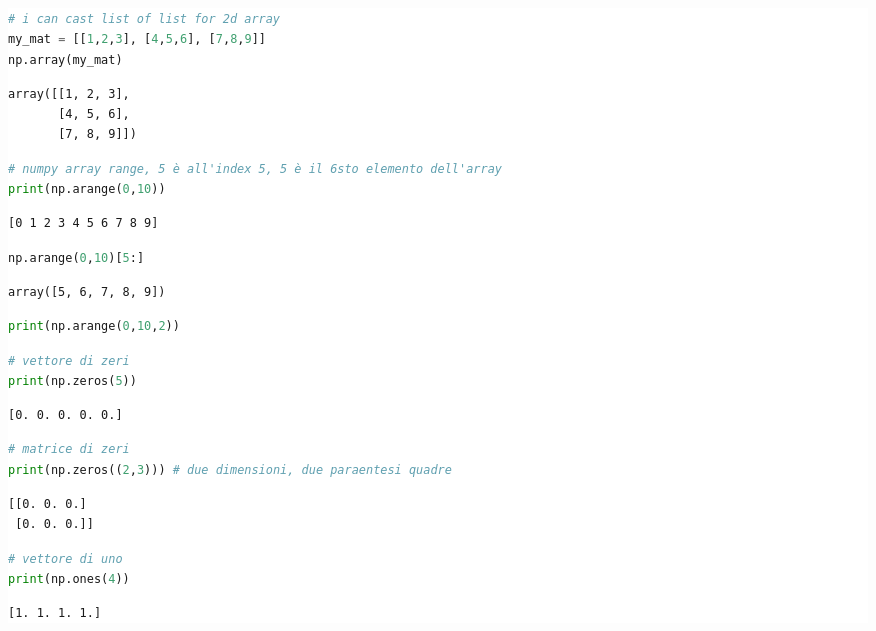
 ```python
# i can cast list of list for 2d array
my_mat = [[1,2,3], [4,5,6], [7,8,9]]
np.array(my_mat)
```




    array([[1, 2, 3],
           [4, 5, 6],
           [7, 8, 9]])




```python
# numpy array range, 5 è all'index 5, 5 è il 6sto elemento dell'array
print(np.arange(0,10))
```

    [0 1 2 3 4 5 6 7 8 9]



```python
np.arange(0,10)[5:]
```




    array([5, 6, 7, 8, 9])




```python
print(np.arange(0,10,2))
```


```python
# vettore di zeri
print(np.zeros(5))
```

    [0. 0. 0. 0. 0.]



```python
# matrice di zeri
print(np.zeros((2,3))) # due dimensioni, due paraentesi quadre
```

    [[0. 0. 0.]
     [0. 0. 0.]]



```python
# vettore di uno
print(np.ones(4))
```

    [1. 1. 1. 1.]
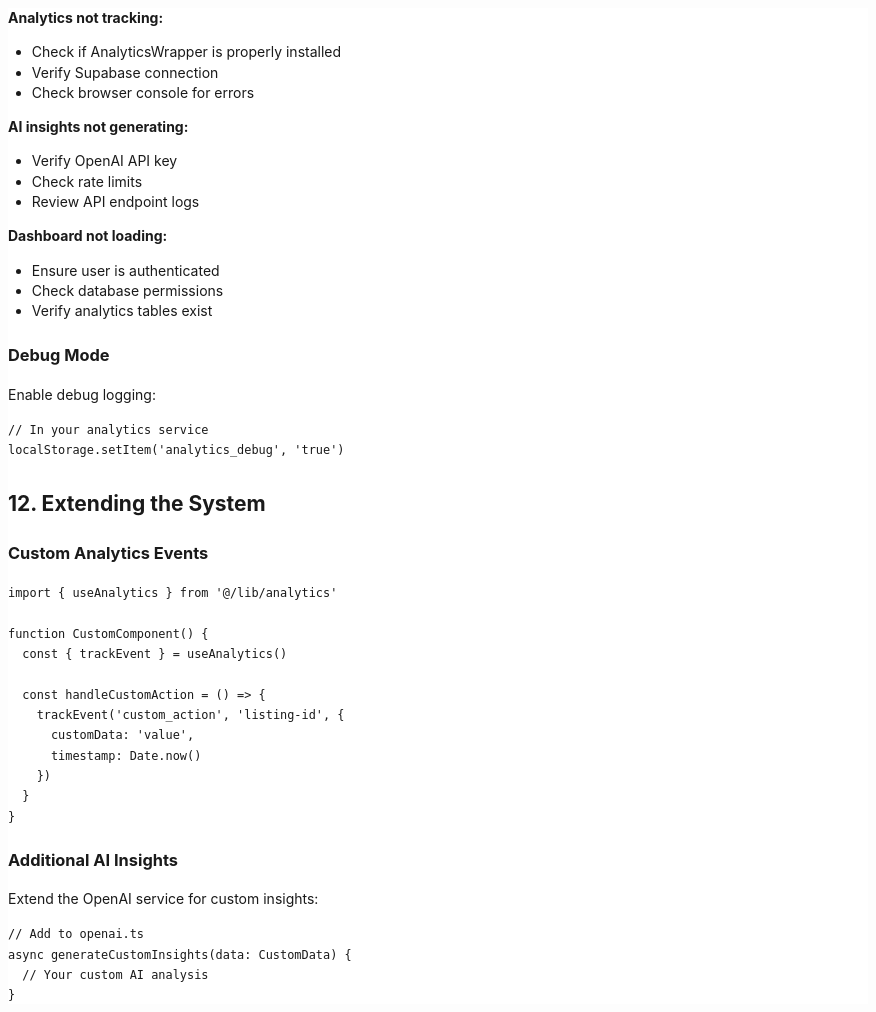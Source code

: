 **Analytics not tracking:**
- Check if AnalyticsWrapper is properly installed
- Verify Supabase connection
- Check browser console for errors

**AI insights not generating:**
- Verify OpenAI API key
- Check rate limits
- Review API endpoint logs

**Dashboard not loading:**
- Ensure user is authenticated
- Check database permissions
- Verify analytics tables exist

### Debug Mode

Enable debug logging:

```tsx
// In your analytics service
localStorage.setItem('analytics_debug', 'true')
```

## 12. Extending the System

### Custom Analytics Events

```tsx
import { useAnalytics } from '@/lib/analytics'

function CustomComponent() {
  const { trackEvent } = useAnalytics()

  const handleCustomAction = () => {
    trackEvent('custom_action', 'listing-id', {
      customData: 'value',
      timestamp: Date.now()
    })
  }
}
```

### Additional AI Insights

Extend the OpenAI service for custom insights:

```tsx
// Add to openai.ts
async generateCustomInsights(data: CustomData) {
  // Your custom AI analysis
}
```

━━━━━━━━━━

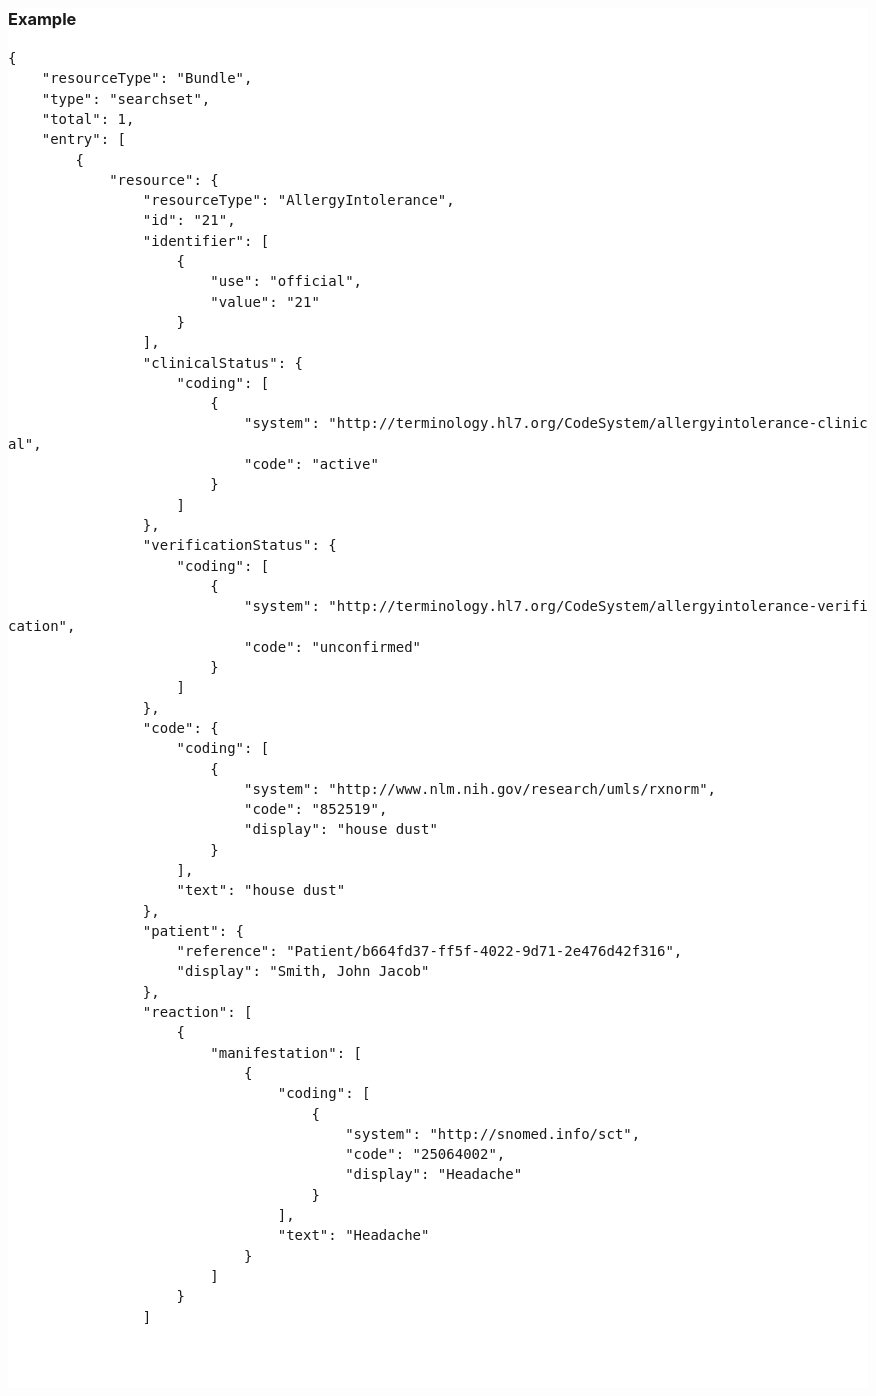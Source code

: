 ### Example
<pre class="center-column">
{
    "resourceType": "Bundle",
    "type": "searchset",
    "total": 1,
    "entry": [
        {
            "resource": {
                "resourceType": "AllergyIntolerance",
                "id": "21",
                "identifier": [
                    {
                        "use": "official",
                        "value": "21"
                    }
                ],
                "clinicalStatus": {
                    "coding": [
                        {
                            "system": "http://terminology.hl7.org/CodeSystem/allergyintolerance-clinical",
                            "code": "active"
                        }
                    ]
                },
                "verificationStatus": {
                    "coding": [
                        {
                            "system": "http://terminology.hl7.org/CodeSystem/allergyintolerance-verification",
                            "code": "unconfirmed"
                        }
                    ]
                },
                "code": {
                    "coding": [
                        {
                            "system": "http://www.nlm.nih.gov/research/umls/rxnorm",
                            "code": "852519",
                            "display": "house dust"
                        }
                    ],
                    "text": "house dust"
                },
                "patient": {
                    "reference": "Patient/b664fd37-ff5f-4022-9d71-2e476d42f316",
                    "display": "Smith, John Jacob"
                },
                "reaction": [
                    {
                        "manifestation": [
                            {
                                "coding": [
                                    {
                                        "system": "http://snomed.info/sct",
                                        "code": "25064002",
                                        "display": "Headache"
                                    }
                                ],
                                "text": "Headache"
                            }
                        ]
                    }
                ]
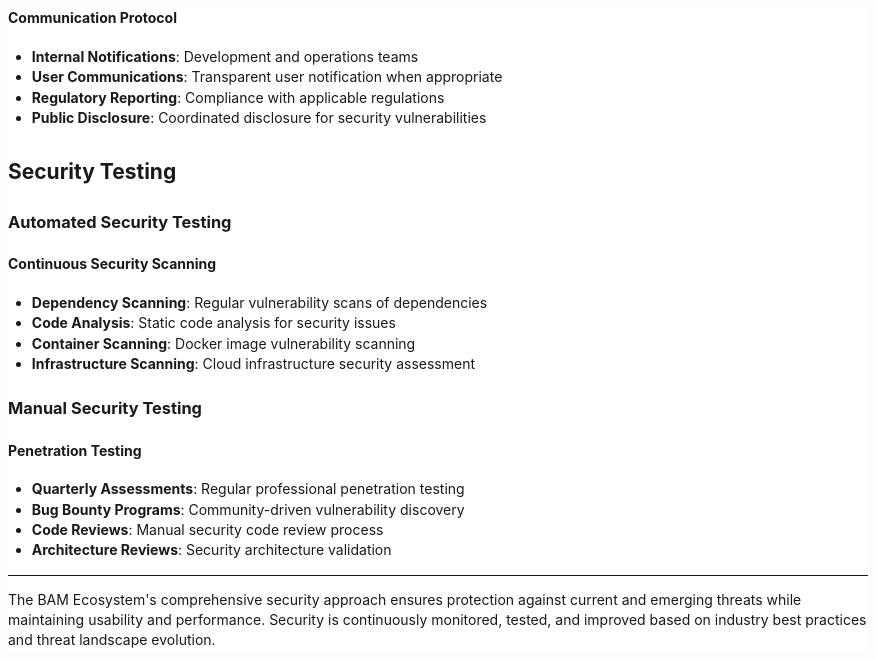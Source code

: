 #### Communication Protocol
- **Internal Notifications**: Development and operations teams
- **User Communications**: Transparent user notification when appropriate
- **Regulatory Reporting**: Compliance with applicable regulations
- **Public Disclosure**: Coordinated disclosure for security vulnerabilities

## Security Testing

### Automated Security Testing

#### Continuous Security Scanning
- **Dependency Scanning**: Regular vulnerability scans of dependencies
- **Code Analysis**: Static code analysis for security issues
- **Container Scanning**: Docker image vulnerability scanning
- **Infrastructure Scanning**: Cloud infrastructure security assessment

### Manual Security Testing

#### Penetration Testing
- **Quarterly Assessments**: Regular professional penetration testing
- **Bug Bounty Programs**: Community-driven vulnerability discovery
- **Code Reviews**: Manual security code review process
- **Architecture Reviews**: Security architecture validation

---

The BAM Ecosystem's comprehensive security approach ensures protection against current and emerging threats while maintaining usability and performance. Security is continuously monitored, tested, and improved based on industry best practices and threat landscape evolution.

━━━━━━━━━━

**Problem requirements**
Copy from the entries only those lines that hold the word "vulnerability".

**Completed exercise**
- **Dependency Scanning**: Regular vulnerability scans of dependencies
- **Container Scanning**: Docker image vulnerability scanning
- **Bug Bounty Programs**: Community-driven vulnerability discovery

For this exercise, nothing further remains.